Stat. 652 Homework02a
- Read: - mdsr2e Chapter 10 - mdsr2e Chapter 11 - Machine Learning with R, Second Edition, Chapter 3, 5, second half of Chapter 6. To access the book CSUEB Library Databases A-Z > Safari Books Online, register and access the book
- Problems: - 10.6 Exercises: Problem 3 - 11.7 Exercises: Problem 6a, Run Models 1. Null Model, 2. Logistic Regression, 6. kNN, using training and test datasets, as described in part c of the problem.
Hint: For Problems 6a and 6b, explore the dataset before attempting to fit the models. You will need to deal with the missing values before applying some or all of the models. Which models do not work with missing data?
Instructions: Answer all questions in the space below the # headers.
10.6 Exercises: Problem 3
Investigators in the HELP (Health Evaluation and Linkage to Primary Care) study were interested in modeling the probability of being homeless (one or more nights spent on the street or in a shelter in the past six months vs. housed) as a function of age.
- Generate a confusion matrix for the null model and interpret the result.
- Fit and interpret logistic regression model for the probability of being homeless as a function of age.

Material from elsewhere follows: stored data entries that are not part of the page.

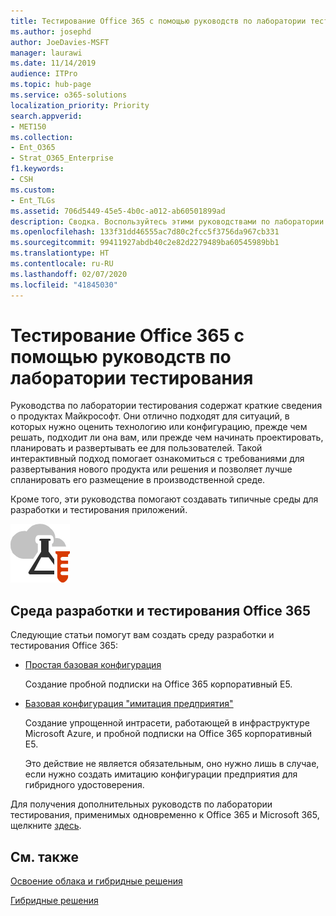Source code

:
 ```yaml
---
title: Тестирование Office 365 с помощью руководств по лаборатории тестирования
ms.author: josephd
author: JoeDavies-MSFT
manager: laurawi
ms.date: 11/14/2019
audience: ITPro
ms.topic: hub-page
ms.service: o365-solutions
localization_priority: Priority
search.appverid:
- MET150
ms.collection:
- Ent_O365
- Strat_O365_Enterprise
f1.keywords:
- CSH
ms.custom:
- Ent_TLGs
ms.assetid: 706d5449-45e5-4b0c-a012-ab60501899ad
description: Сводка. Воспользуйтесь этими руководствами по лаборатории тестирования, чтобы настроить среды для демонстрации, экспериментальной установки, разработки и тестирования продуктов Office 365.
ms.openlocfilehash: 133f31dd46555ac7d80c2fcc5f3756da967cb331
ms.sourcegitcommit: 99411927abdb40c2e82d2279489ba60545989bb1
ms.translationtype: HT
ms.contentlocale: ru-RU
ms.lasthandoff: 02/07/2020
ms.locfileid: "41845030"
---
```

# <a name="test-office-365-with-test-lab-guides-tlgs"></a>Тестирование Office 365 с помощью руководств по лаборатории тестирования

Руководства по лаборатории тестирования содержат краткие сведения о продуктах Майкрософт. Они отлично подходят для ситуаций, в которых нужно оценить технологию или конфигурацию, прежде чем решать, подходит ли она вам, или прежде чем начинать проектировать, планировать и развертывать ее для пользователей. Такой интерактивный подход помогает ознакомиться с требованиями для развертывания нового продукта или решения и позволяет лучше спланировать его размещение в производственной среде.
  
Кроме того, эти руководства помогают создавать типичные среды для разработки и тестирования приложений.
  
![Руководства по лаборатории тестирования в Microsoft Cloud](media/24ad0d1b-3274-40fb-972a-b8188b7268d1.png)
  
## <a name="office-365-devtest-environment"></a>Среда разработки и тестирования Office 365

Следующие статьи помогут вам создать среду разработки и тестирования Office 365:
  
- [Простая базовая конфигурация](https://docs.microsoft.com/microsoft-365/enterprise/lightweight-base-configuration-microsoft-365-enterprise)
    
    Создание пробной подписки на Office 365 корпоративный E5.

- [Базовая конфигурация "имитация предприятия"](https://docs.microsoft.com/microsoft-365/enterprise/simulated-ent-base-configuration-microsoft-365-enterprise)
    
    Создание упрощенной интрасети, работающей в инфраструктуре Microsoft Azure, и пробной подписки на Office 365 корпоративный E5. 

    Это действие не является обязательным, оно нужно лишь в случае, если нужно создать имитацию конфигурации предприятия для гибридного удостоверения.
    
Для получения дополнительных руководств по лаборатории тестирования, применимых одновременно к Office 365 и Microsoft 365, щелкните [здесь](https://docs.microsoft.com/microsoft-365/enterprise/m365-enterprise-test-lab-guides).  
    
## <a name="see-also"></a>См. также

[Освоение облака и гибридные решения](cloud-adoption-and-hybrid-solutions.md)
  
[Гибридные решения](hybrid-solutions.md)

- What is the predicted probability of being homeless for a 20 year old? For a 40 year old?
- Generate a confusion matrix for the second model and interpret the result.
Answer:
Summarize your answer to the question here. All code and comments should be below and your written answer above.
Code and Comments:
11.7 Exercises: Problem 4
Answer:
Summarize your answer to the question here. All code and comments should be below and your written answer above.
Code and Comments:
11.7 Exercises: Problem 6a
Run Models 1. Null Model, 2. Logistic Regression, 6. kNN, using training and test datasets, as described in part c of the problem.
The ability to get a good night’s sleep is correlated with many positive health outcomes. The NHANES data set contains a binary variable SleepTrouble that indicates whether each person has trouble sleeping.
For each of the following models:
- Build a classifier for SleepTrouble
- Report its effectiveness on the NHANES training data
- Make an appropriate visualization of the model
- Interpret the results. What have you learned about people’s sleeping habits?
You may use whatever variables you like, except for SleepHrsNight.
- Null model
- Logistic regression
- k-NN
First separate the NHANES data set uniformly at random into 75% training and 25% testing sets.
Model 1: Null Model
Answer:
Summarize your answer to the question here. All code and comments should be below and your written answer above.
Code and Comments:
Model 2: Logistic Regression
Answer:
Summarize your answer to the question here. All code and comments should be below and your written answer above.
Code and Comments:
Model 7: kNN
Answer:
Summarize your answer to the question here. All code and comments should be below and your written answer above.